Exercise requirements
Return only how many lines in the data include the string "with".

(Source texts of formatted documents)
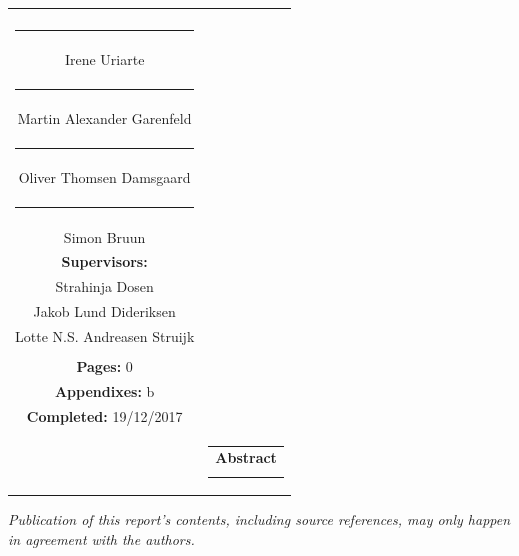 \begin{titlepage}
\begin{nopagebreak}
{\begin{tabular}{cc}
{{\textbf{Collaborators:}\\
\rule{5cm}{1pt}\\
Irene Uriarte \\
\rule{5cm}{1pt}\\
Martin Alexander Garenfeld \\
\rule{5cm}{1pt}\\
Oliver Thomsen Damsgaard \\
\rule{5cm}{1pt}\\
Simon Bruun \\

\textbf{Supervisors:}\\
Strahinja Dosen \\
Jakob Lund Dideriksen \\
Lotte N.S. Andreasen Struijk \\
}\\


\textbf{Pages:} 0\\
\textbf{Appendixes:} b \\
\textbf{Completed:} 19/12/2017\\

\vfill } &
\parbox{7cm}{
  \vspace{.15cm}
  \hfill
  \begin{tabular}{l}
  {\textbf{Abstract}}\bigskip \\
  \fbox{
    \parbox{6.5cm}{\bigskip
     {\vfill{\small 
     \bigskip}}
     }}
   \end{tabular}}
\end{tabular}} %


\centering
\textit{Publication of this report's contents, including source references, may only happen in agreement with the authors.}\\


\end{nopagebreak}
\end{titlepage}
%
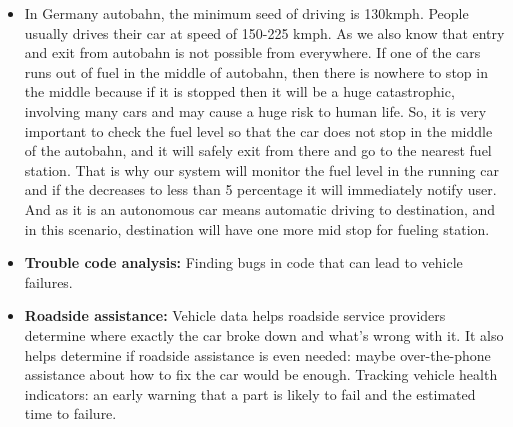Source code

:\begin{itemize}
	 \item In Germany autobahn, the minimum seed of driving is 130kmph. People usually drives their car at speed of 150-225 kmph. As we also know that entry and exit from autobahn is not possible from everywhere. If one of the cars runs out of fuel in the middle of autobahn, then there is nowhere to stop in the middle because if it is stopped then it will be a huge catastrophic, involving many cars and may cause a huge risk to human life. So, it is very important to check the fuel level so that the car does not stop in the middle of the autobahn, and it will safely exit from there and go to the nearest fuel station. That is why our system will monitor the fuel level in the running car and if the decreases to less than 5 percentage it will immediately notify user. And as it is an autonomous car means automatic driving to destination, and in this scenario, destination will have one more mid stop for fueling station.
	 
	 \item \textbf{Trouble code analysis:} Finding bugs in code that can lead to vehicle failures.
	 \item \textbf{Roadside assistance:} Vehicle data helps roadside service providers determine where exactly the car broke down and what’s wrong with it. It also helps determine if roadside assistance is even needed: maybe over-the-phone assistance about how to fix the car would be enough. Tracking vehicle health indicators: an early warning that a part is likely to fail and the estimated time to failure.

\end{itemize}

Result below
2